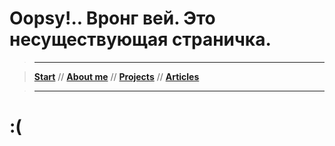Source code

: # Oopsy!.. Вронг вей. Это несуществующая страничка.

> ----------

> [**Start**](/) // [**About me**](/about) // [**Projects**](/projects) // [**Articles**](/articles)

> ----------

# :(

■ ■ ■ ■ ■

**What the exercise asks**.
Your task is to write out, exactly, the line that contains "Это несуществующая страничка." and each line after it to the end of the data, with no other lines.

**The completed task**.
: # Oopsy!.. Вронг вей. Это несуществующая страничка.

> ----------

> [**Start**](/) // [**About me**](/about) // [**Projects**](/projects) // [**Articles**](/articles)

> ----------

# :(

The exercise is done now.